Low index volatility, strong rotations below the surface

The bi-weekly Monitor gives you a structured overview of the current capital market environment and highlights important developments.

Current market commentary

After a strong first quarter, the stock markets fell slightly in April. In addition to the tax season in the US, the increased geopolitical risks in the Middle East are also likely to be responsible for this. In April, US liquidity is also threatening to decline somewhat (higher Treasury supply with high duration, more tax payments at the same time). Below the surface, the rotation continued. Tech and other growth stocks tended to be sold, while banks and commodity sectors were in demand. The oil price has risen by around 20% since the beginning of the year, copper by almost 10%. The increased risk of inflation while economic data remains robust is making it more difficult for the US Federal Reserve to cut interest rates as planned. Accordingly, some Fed members attempted last week to dampen market expectations for interest rate cuts this year. A rate cut in June is currently being priced in with a probability of 55%.

Short-term outlook

This week will be particularly exciting in terms of (monetary) policy in Europe. The ECB will meet for the third time this year on 11 April, and the market is not expecting a change in interest rates. The Eurogroup and the ECOFIN Council will meet on 11 and 12 April. The spring meetings of the IMF and the World Bank Group will also take place from 17 to 19 April. Data on industrial production (Feb.) and exports (Feb.) will be published for Germany today. On Wednesday, the consumer price index (Mar.) for the USA and the minutes of the last Fed meeting will be published. On Thursday, the consumer price index (Mar.) for China as well as producer prices (Mar.) and initial jobless claims (Apr. 6) for the US will be published. On Friday, the final consumer price indices (Mar.) for Germany and France, monthly GDP (Feb.) for the UK and preliminary consumer confidence from the University of Michigan (Apr.) are on the agenda.

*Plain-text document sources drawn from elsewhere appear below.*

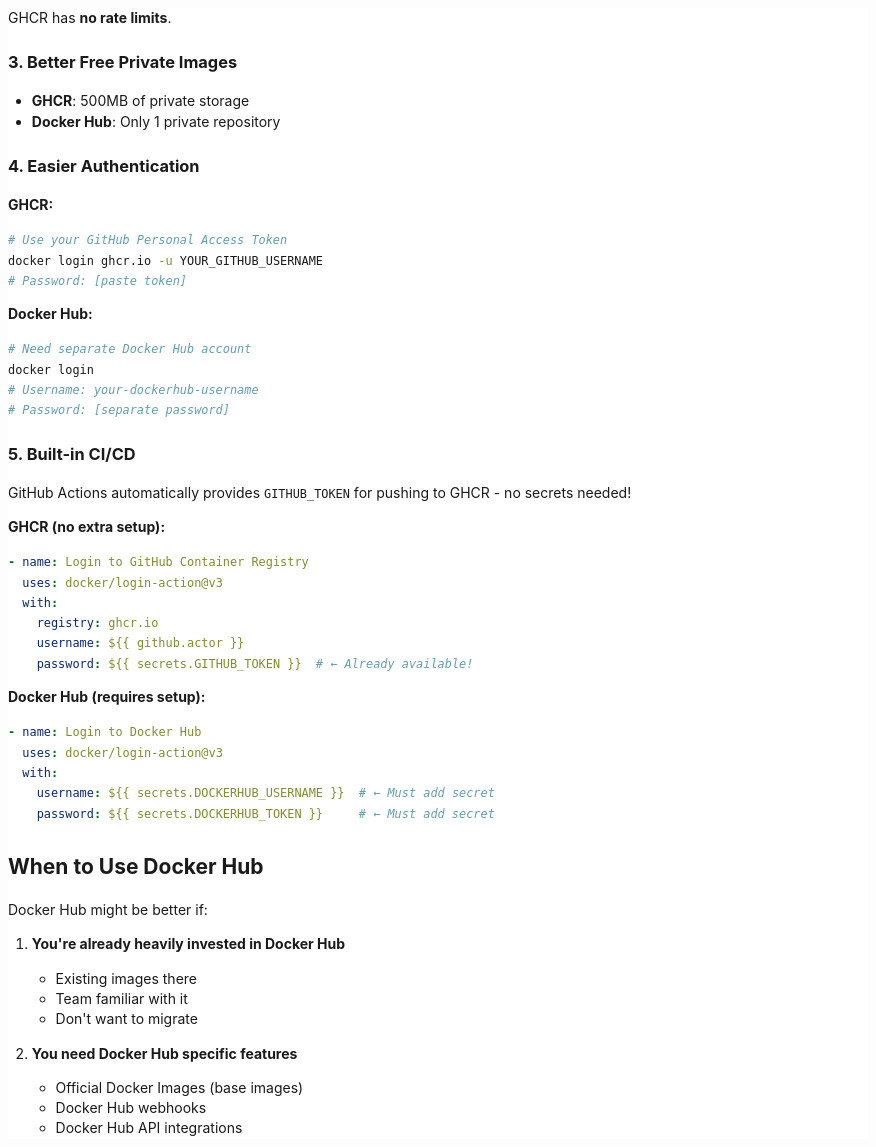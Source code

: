 GHCR has **no rate limits**.

### 3. Better Free Private Images
- **GHCR**: 500MB of private storage
- **Docker Hub**: Only 1 private repository

### 4. Easier Authentication
**GHCR:**
```bash
# Use your GitHub Personal Access Token
docker login ghcr.io -u YOUR_GITHUB_USERNAME
# Password: [paste token]
```

**Docker Hub:**
```bash
# Need separate Docker Hub account
docker login
# Username: your-dockerhub-username
# Password: [separate password]
```

### 5. Built-in CI/CD
GitHub Actions automatically provides `GITHUB_TOKEN` for pushing to GHCR - no secrets needed!

**GHCR (no extra setup):**
```yaml
- name: Login to GitHub Container Registry
  uses: docker/login-action@v3
  with:
    registry: ghcr.io
    username: ${{ github.actor }}
    password: ${{ secrets.GITHUB_TOKEN }}  # ← Already available!
```

**Docker Hub (requires setup):**
```yaml
- name: Login to Docker Hub
  uses: docker/login-action@v3
  with:
    username: ${{ secrets.DOCKERHUB_USERNAME }}  # ← Must add secret
    password: ${{ secrets.DOCKERHUB_TOKEN }}     # ← Must add secret
```

## When to Use Docker Hub

Docker Hub might be better if:

1. **You're already heavily invested in Docker Hub**
   - Existing images there
   - Team familiar with it
   - Don't want to migrate

2. **You need Docker Hub specific features**
   - Official Docker Images (base images)
   - Docker Hub webhooks
   - Docker Hub API integrations
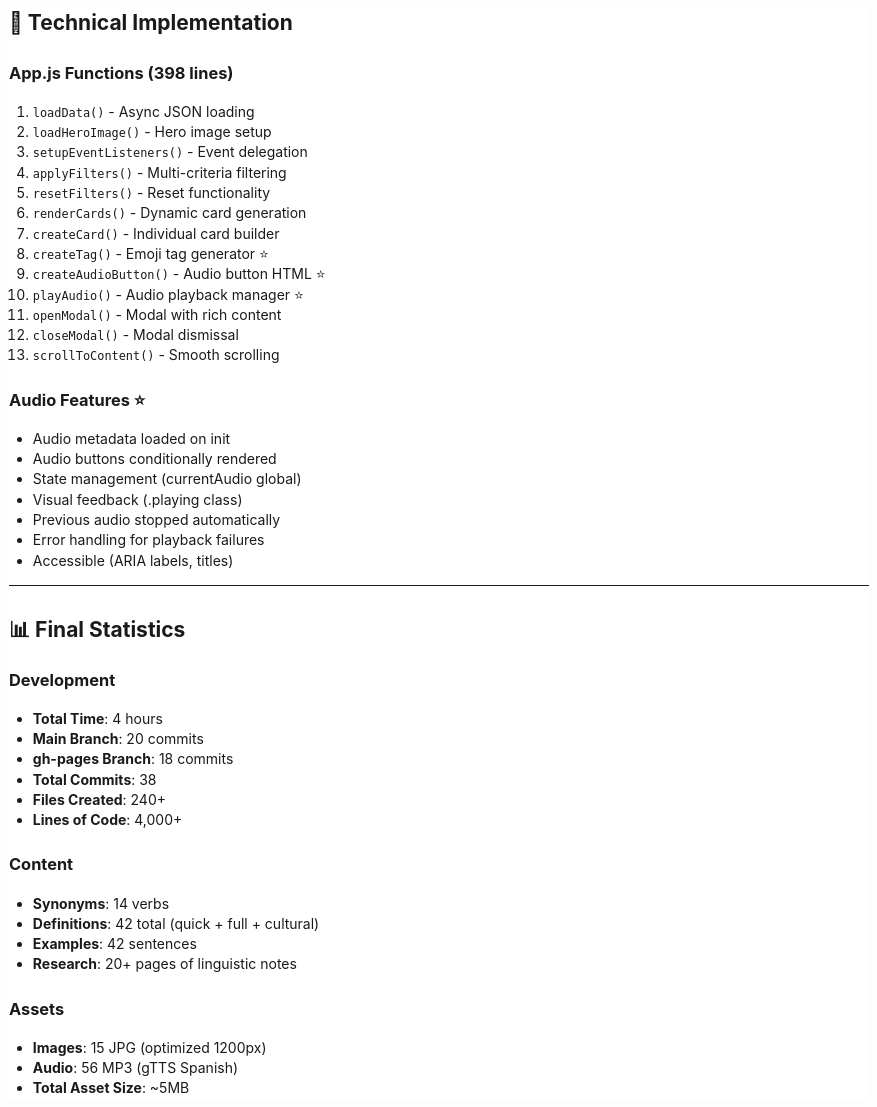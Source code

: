 
## 🔧 Technical Implementation

### App.js Functions (398 lines)
1. `loadData()` - Async JSON loading
2. `loadHeroImage()` - Hero image setup
3. `setupEventListeners()` - Event delegation
4. `applyFilters()` - Multi-criteria filtering
5. `resetFilters()` - Reset functionality
6. `renderCards()` - Dynamic card generation
7. `createCard()` - Individual card builder
8. `createTag()` - Emoji tag generator ⭐
9. `createAudioButton()` - Audio button HTML ⭐
10. `playAudio()` - Audio playback manager ⭐
11. `openModal()` - Modal with rich content
12. `closeModal()` - Modal dismissal
13. `scrollToContent()` - Smooth scrolling

### Audio Features ⭐
- Audio metadata loaded on init
- Audio buttons conditionally rendered
- State management (currentAudio global)
- Visual feedback (.playing class)
- Previous audio stopped automatically
- Error handling for playback failures
- Accessible (ARIA labels, titles)

---

## 📊 Final Statistics

### Development
- **Total Time**: 4 hours
- **Main Branch**: 20 commits
- **gh-pages Branch**: 18 commits
- **Total Commits**: 38
- **Files Created**: 240+
- **Lines of Code**: 4,000+

### Content
- **Synonyms**: 14 verbs
- **Definitions**: 42 total (quick + full + cultural)
- **Examples**: 42 sentences
- **Research**: 20+ pages of linguistic notes

### Assets
- **Images**: 15 JPG (optimized 1200px)
- **Audio**: 56 MP3 (gTTS Spanish)
- **Total Asset Size**: ~5MB
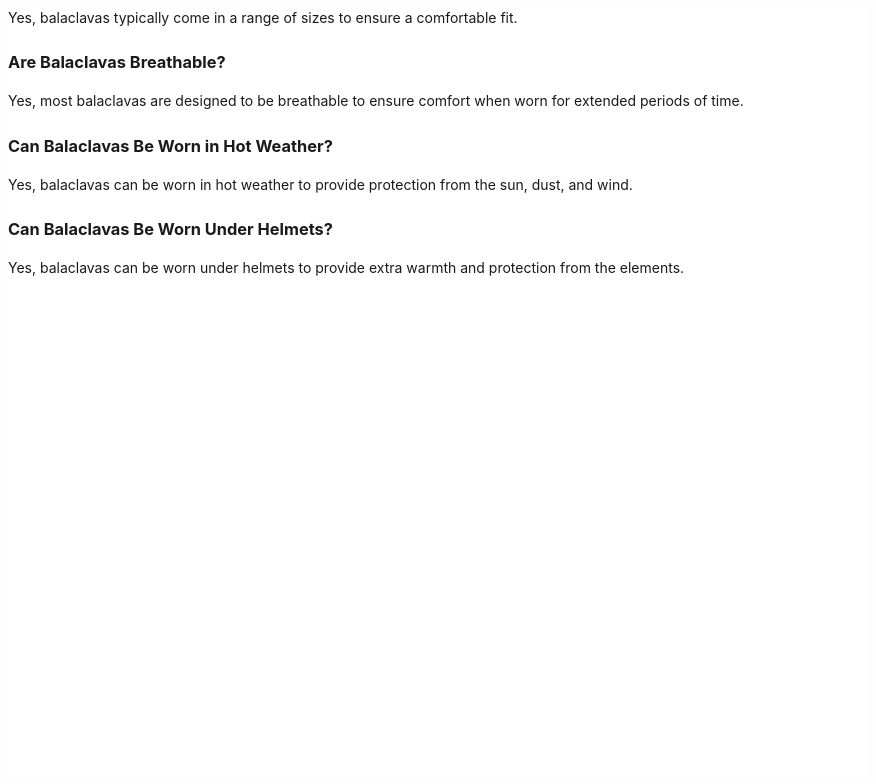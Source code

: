 <p>Yes, balaclavas typically come in a range of sizes to ensure a comfortable fit.</p>

<h3>Are Balaclavas Breathable?</h3>

<p>Yes, most balaclavas are designed to be breathable to ensure comfort when worn for extended periods of time.</p>

<h3>Can Balaclavas Be Worn in Hot Weather?</h3>

<p>Yes, balaclavas can be worn in hot weather to provide protection from the sun, dust, and wind.</p>

<h3>Can Balaclavas Be Worn Under Helmets?</h3>

<p>Yes, balaclavas can be worn under helmets to provide extra warmth and protection from the elements.</p>

<div style="position: relative; padding-bottom: 56.25%; overflow: hidden"><iframe src="https://www.youtube.com/embed/cI0jY7stvdE" frameborder="0" allow="accelerometer; autoplay; clipboard-write; encrypted-media; gyroscope; picture-in-picture; web-share" allowfullscreen style="position: absolute; top: 0; left: 0; width: 100%; height: 100%;"></iframe>
</div>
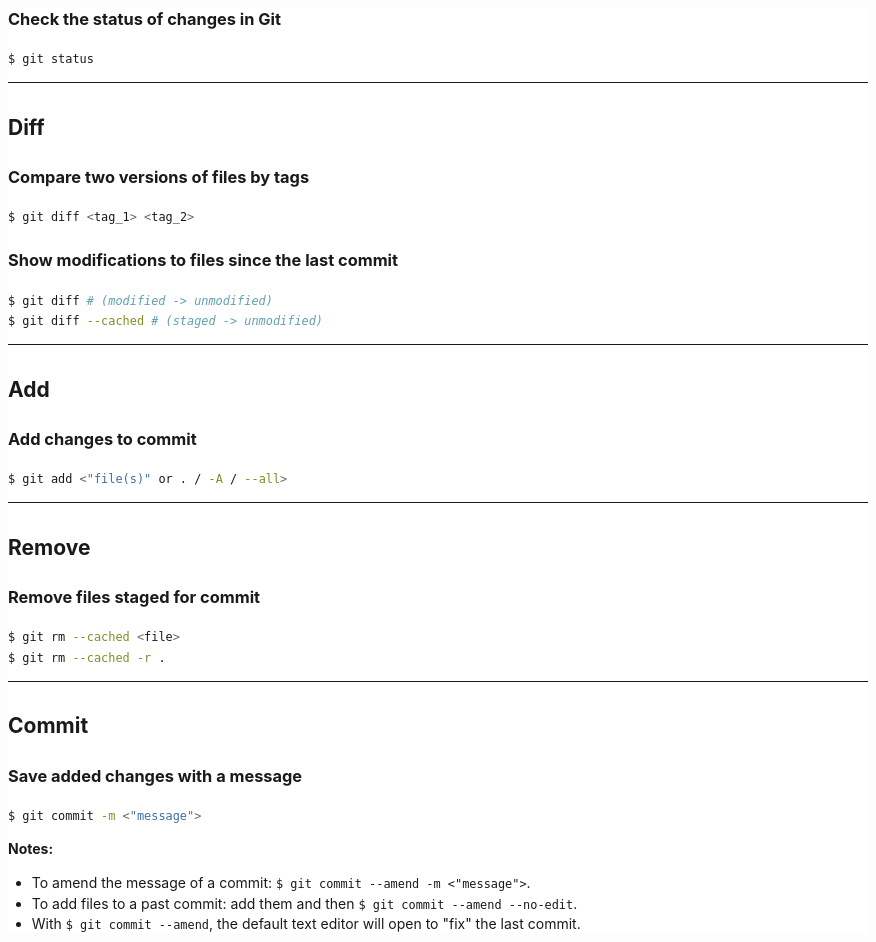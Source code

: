 ### Check the status of changes in Git
```bash
$ git status
```

---
## Diff

### Compare two versions of files by tags
```bash
$ git diff <tag_1> <tag_2>
```

### Show modifications to files since the last commit
```bash
$ git diff # (modified -> unmodified)
$ git diff --cached # (staged -> unmodified)
```

---
## Add

### Add changes to commit
```bash
$ git add <"file(s)" or . / -A / --all>
```

---
## Remove

### Remove files staged for commit
```bash
$ git rm --cached <file>
$ git rm --cached -r .
```

---
## Commit

### Save added changes with a message
```bash
$ git commit -m <"message">
```
**Notes:**

- To amend the message of a commit: `$ git commit --amend -m <"message">`.
- To add files to a past commit: add them and then `$ git commit --amend --no-edit`.
- With `$ git commit --amend`, the default text editor will open to "fix" the last commit.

Low index volatility, strong rotations below the surface

Source: Bloomberg, Time period: 29/12/2023 – 05/04/2024; 5-year periods on pages 2 and 8
  • Since the beginning of the year, the stock markets moved upwards almost in a straight line. The risk/return ratio of the MSCI Europe is almost 1:1.
  • Beneath the surface, however, there have been major rotations. While the technology and consumer goods sectors performed well at the beginning of the
    year, the energy and financial sectors have done so recently. The resulting low volatility at index level therefore belies the changing outlook for the market in
    terms of growth, inflation and monetary and geopolitical policy.